[Data extracted from a collection]
····················
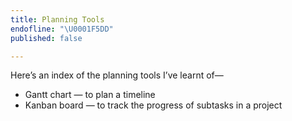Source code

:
 ```yaml
---
title: Planning Tools
endofline: "\U0001F5DD"
published: false

---
```

Here’s an index of the planning tools I’ve learnt of—

* Gantt chart — to plan a timeline
* Kanban board — to track the progress of subtasks in a project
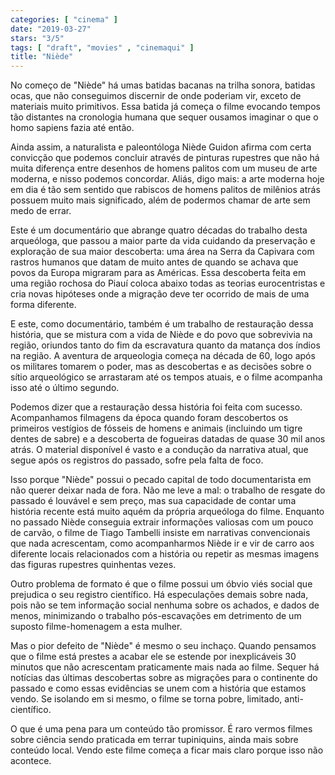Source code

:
 ```yaml
---
categories: [ "cinema" ]
date: "2019-03-27"
stars: "3/5"
tags: [ "draft", "movies" , "cinemaqui" ]
title: "Niède"
---
```

No começo de "Niède" há umas batidas bacanas na trilha sonora, batidas ocas, que não conseguimos discernir de onde poderiam vir, exceto de materiais muito primitivos. Essa batida já começa o filme evocando tempos tão distantes na cronologia humana que sequer ousamos imaginar o que o homo sapiens fazia até então.

Ainda assim, a naturalista e paleontóloga Niède Guidon afirma com certa convicção que podemos concluir através de pinturas rupestres que não há muita diferença entre desenhos de homens palitos com um museu de arte moderna, e nisso podemos concordar. Aliás, digo mais: a arte moderna hoje em dia é tão sem sentido que rabiscos de homens palitos de milênios atrás possuem muito mais significado, além de podermos chamar de arte sem medo de errar.

Este é um documentário que abrange quatro décadas do trabalho desta arqueóloga, que passou a maior parte da vida cuidando da preservação e exploração de sua maior descoberta: uma área na Serra da Capivara com rastros humanos que datam de muito antes de quando se achava que povos da Europa migraram para as Américas. Essa descoberta feita em uma região rochosa do Piauí coloca abaixo todas as teorias eurocentristas e cria novas hipóteses onde a migração deve ter ocorrido de mais de uma forma diferente.

E este, como documentário, também é um trabalho de restauração dessa história, que se mistura com a vida de Niède e do povo que sobrevivia na região, oriundos tanto do fim da escravatura quanto da matança dos índios na região. A aventura de arqueologia começa na década de 60, logo após os militares tomarem o poder, mas as descobertas e as decisões sobre o sítio arqueológico se arrastaram até os tempos atuais, e o filme acompanha isso até o último segundo.

Podemos dizer que a restauração dessa história foi feita com sucesso. Acompanhamos filmagens da época quando foram descobertos os primeiros vestígios de fósseis de homens e animais (incluindo um tigre dentes de sabre) e a descoberta de fogueiras datadas de quase 30 mil anos atrás. O material disponível é vasto e a condução da narrativa atual, que segue após os registros do passado, sofre pela falta de foco.

Isso porque "Niède" possui o pecado capital de todo documentarista em não querer deixar nada de fora. Não me leve a mal: o trabalho de resgate do passado é louvável e sem preço, mas sua capacidade de contar uma história recente está muito aquém da própria arqueóloga do filme. Enquanto no passado Niède conseguia extrair informações valiosas com um pouco de carvão, o filme de Tiago Tambelli insiste em narrativas convencionais que nada acrescentam, como acompanharmos Niède ir e vir de carro aos diferente locais relacionados com a história ou repetir as mesmas imagens das figuras rupestres quinhentas vezes.

Outro problema de formato é que o filme possui um óbvio viés social que prejudica o seu registro científico. Há especulações demais sobre nada, pois não se tem informação social nenhuma sobre os achados, e dados de menos, minimizando o trabalho pós-escavações em detrimento de um suposto filme-homenagem a esta mulher.

Mas o pior defeito de "Niède" é mesmo o seu inchaço. Quando pensamos que o filme está prestes a acabar ele se estende por inexplicáveis 30 minutos que não acrescentam praticamente mais nada ao filme. Sequer há notícias das últimas descobertas sobre as migrações para o continente do passado e como essas evidências se unem com a história que estamos vendo. Se isolando em si mesmo, o filme se torna pobre, limitado, anti-científico.

O que é uma pena para um conteúdo tão promissor. É raro vermos filmes sobre ciência sendo praticada em terrar tupiniquins, ainda mais sobre conteúdo local. Vendo este filme começa a ficar mais claro porque isso não acontece.
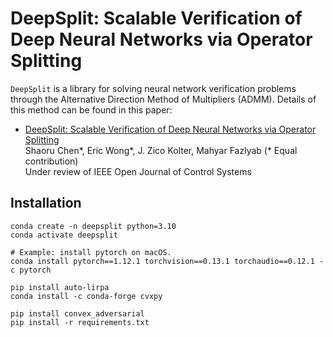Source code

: # DeepSplit: Scalable Verification of Deep Neural Networks via Operator Splitting
`DeepSplit` is a library for solving neural network verification problems through the Alternative Direction Method of Multipliers (ADMM). Details of this method can be found in this paper:
- [DeepSplit: Scalable Verification of Deep Neural Networks via Operator Splitting](https://arxiv.org/abs/2106.09117)  
  Shaoru Chen*, Eric Wong*, J. Zico Kolter, Mahyar Fazlyab (* Equal contribution)  
  Under review of IEEE Open Journal of Control Systems

## Installation 

```
conda create -n deepsplit python=3.10
conda activate deepsplit

# Example: install pytorch on macOS. 
conda install pytorch==1.12.1 torchvision==0.13.1 torchaudio==0.12.1 -c pytorch

pip install auto-lirpa
conda install -c conda-forge cvxpy

pip install convex_adversarial
pip install -r requirements.txt
```
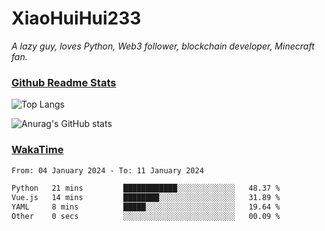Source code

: # XiaoHuiHui233

*A lazy guy, loves Python, Web3 follower, blockchain developer, Minecraft fan.*

### [Github Readme Stats](https://github.com/anuraghazra/github-readme-stats)

![Top Langs](https://github-readme-stats.vercel.app/api/top-langs/?username=XiaoHuiHui233&layout=compact&theme=github_dark)

![Anurag's GitHub stats](https://github-readme-stats.vercel.app/api?username=XiaoHuiHui233&show_icons=true&theme=github_dark)

### [WakaTime](https://wakatime.com)

<!--START_SECTION:waka-->

```txt
From: 04 January 2024 - To: 11 January 2024

Python   21 mins         ████████████░░░░░░░░░░░░░   48.37 %
Vue.js   14 mins         ████████░░░░░░░░░░░░░░░░░   31.89 %
YAML     8 mins          █████░░░░░░░░░░░░░░░░░░░░   19.64 %
Other    0 secs          ░░░░░░░░░░░░░░░░░░░░░░░░░   00.09 %
```

<!--END_SECTION:waka-->
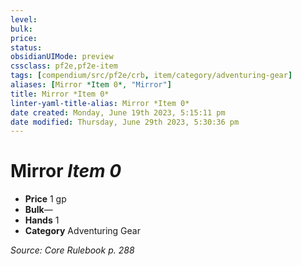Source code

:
 ```yaml
---
level:
bulk:
price:
status:
obsidianUIMode: preview
cssclass: pf2e,pf2e-item
tags: [compendium/src/pf2e/crb, item/category/adventuring-gear]
aliases: [Mirror *Item 0*, "Mirror"]
title: Mirror *Item 0*
linter-yaml-title-alias: Mirror *Item 0*
date created: Monday, June 19th 2023, 5:15:11 pm
date modified: Thursday, June 29th 2023, 5:30:36 pm
---
```


# Mirror *Item 0*

- **Price** 1 gp
- **Bulk**—
- **Hands** 1
- **Category** Adventuring Gear

*Source: Core Rulebook p. 288*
····················
All of the records must come back exactly as they stand, minus every picture.

Source code

:
 ```yaml
---
title: Planning Tools
endofline: "\U0001F5DD"
published: false

---
```

Here’s an index of the planning tools I’ve learnt of—

* Gantt chart — to plan a timeline
* Kanban board — to track the progress of subtasks in a project
Source code

:
 ```yaml
---
categories: [ "cinema" ]
date: "2019-03-27"
stars: "3/5"
tags: [ "draft", "movies" , "cinemaqui" ]
title: "Niède"
---
```

No começo de "Niède" há umas batidas bacanas na trilha sonora, batidas ocas, que não conseguimos discernir de onde poderiam vir, exceto de materiais muito primitivos. Essa batida já começa o filme evocando tempos tão distantes na cronologia humana que sequer ousamos imaginar o que o homo sapiens fazia até então.

Ainda assim, a naturalista e paleontóloga Niède Guidon afirma com certa convicção que podemos concluir através de pinturas rupestres que não há muita diferença entre desenhos de homens palitos com um museu de arte moderna, e nisso podemos concordar. Aliás, digo mais: a arte moderna hoje em dia é tão sem sentido que rabiscos de homens palitos de milênios atrás possuem muito mais significado, além de podermos chamar de arte sem medo de errar.

Este é um documentário que abrange quatro décadas do trabalho desta arqueóloga, que passou a maior parte da vida cuidando da preservação e exploração de sua maior descoberta: uma área na Serra da Capivara com rastros humanos que datam de muito antes de quando se achava que povos da Europa migraram para as Américas. Essa descoberta feita em uma região rochosa do Piauí coloca abaixo todas as teorias eurocentristas e cria novas hipóteses onde a migração deve ter ocorrido de mais de uma forma diferente.

E este, como documentário, também é um trabalho de restauração dessa história, que se mistura com a vida de Niède e do povo que sobrevivia na região, oriundos tanto do fim da escravatura quanto da matança dos índios na região. A aventura de arqueologia começa na década de 60, logo após os militares tomarem o poder, mas as descobertas e as decisões sobre o sítio arqueológico se arrastaram até os tempos atuais, e o filme acompanha isso até o último segundo.

Podemos dizer que a restauração dessa história foi feita com sucesso. Acompanhamos filmagens da época quando foram descobertos os primeiros vestígios de fósseis de homens e animais (incluindo um tigre dentes de sabre) e a descoberta de fogueiras datadas de quase 30 mil anos atrás. O material disponível é vasto e a condução da narrativa atual, que segue após os registros do passado, sofre pela falta de foco.

Isso porque "Niède" possui o pecado capital de todo documentarista em não querer deixar nada de fora. Não me leve a mal: o trabalho de resgate do passado é louvável e sem preço, mas sua capacidade de contar uma história recente está muito aquém da própria arqueóloga do filme. Enquanto no passado Niède conseguia extrair informações valiosas com um pouco de carvão, o filme de Tiago Tambelli insiste em narrativas convencionais que nada acrescentam, como acompanharmos Niède ir e vir de carro aos diferente locais relacionados com a história ou repetir as mesmas imagens das figuras rupestres quinhentas vezes.

Outro problema de formato é que o filme possui um óbvio viés social que prejudica o seu registro científico. Há especulações demais sobre nada, pois não se tem informação social nenhuma sobre os achados, e dados de menos, minimizando o trabalho pós-escavações em detrimento de um suposto filme-homenagem a esta mulher.

Mas o pior defeito de "Niède" é mesmo o seu inchaço. Quando pensamos que o filme está prestes a acabar ele se estende por inexplicáveis 30 minutos que não acrescentam praticamente mais nada ao filme. Sequer há notícias das últimas descobertas sobre as migrações para o continente do passado e como essas evidências se unem com a história que estamos vendo. Se isolando em si mesmo, o filme se torna pobre, limitado, anti-científico.

O que é uma pena para um conteúdo tão promissor. É raro vermos filmes sobre ciência sendo praticada em terrar tupiniquins, ainda mais sobre conteúdo local. Vendo este filme começa a ficar mais claro porque isso não acontece.
Source code

: # DeepSplit: Scalable Verification of Deep Neural Networks via Operator Splitting
`DeepSplit` is a library for solving neural network verification problems through the Alternative Direction Method of Multipliers (ADMM). Details of this method can be found in this paper:
- [DeepSplit: Scalable Verification of Deep Neural Networks via Operator Splitting](https://arxiv.org/abs/2106.09117)  
  Shaoru Chen*, Eric Wong*, J. Zico Kolter, Mahyar Fazlyab (* Equal contribution)  
  Under review of IEEE Open Journal of Control Systems

## Installation 

```
conda create -n deepsplit python=3.10
conda activate deepsplit

# Example: install pytorch on macOS. 
conda install pytorch==1.12.1 torchvision==0.13.1 torchaudio==0.12.1 -c pytorch

pip install auto-lirpa
conda install -c conda-forge cvxpy

pip install convex_adversarial
pip install -r requirements.txt
```
Source code

: # XiaoHuiHui233

*A lazy guy, loves Python, Web3 follower, blockchain developer, Minecraft fan.*

### [Github Readme Stats](https://github.com/anuraghazra/github-readme-stats)

![Top Langs](https://github-readme-stats.vercel.app/api/top-langs/?username=XiaoHuiHui233&layout=compact&theme=github_dark)

![Anurag's GitHub stats](https://github-readme-stats.vercel.app/api?username=XiaoHuiHui233&show_icons=true&theme=github_dark)

### [WakaTime](https://wakatime.com)

<!--START_SECTION:waka-->

```txt
From: 04 January 2024 - To: 11 January 2024

Python   21 mins         ████████████░░░░░░░░░░░░░   48.37 %
Vue.js   14 mins         ████████░░░░░░░░░░░░░░░░░   31.89 %
YAML     8 mins          █████░░░░░░░░░░░░░░░░░░░░   19.64 %
Other    0 secs          ░░░░░░░░░░░░░░░░░░░░░░░░░   00.09 %
```

<!--END_SECTION:waka-->
Source code

:
 ```yaml
---
level:
bulk:
price:
status:
obsidianUIMode: preview
cssclass: pf2e,pf2e-item
tags: [compendium/src/pf2e/crb, item/category/adventuring-gear]
aliases: [Mirror *Item 0*, "Mirror"]
title: Mirror *Item 0*
linter-yaml-title-alias: Mirror *Item 0*
date created: Monday, June 19th 2023, 5:15:11 pm
date modified: Thursday, June 29th 2023, 5:30:36 pm
---
```


# Mirror *Item 0*

- **Price** 1 gp
- **Bulk**—
- **Hands** 1
- **Category** Adventuring Gear

*Source: Core Rulebook p. 288*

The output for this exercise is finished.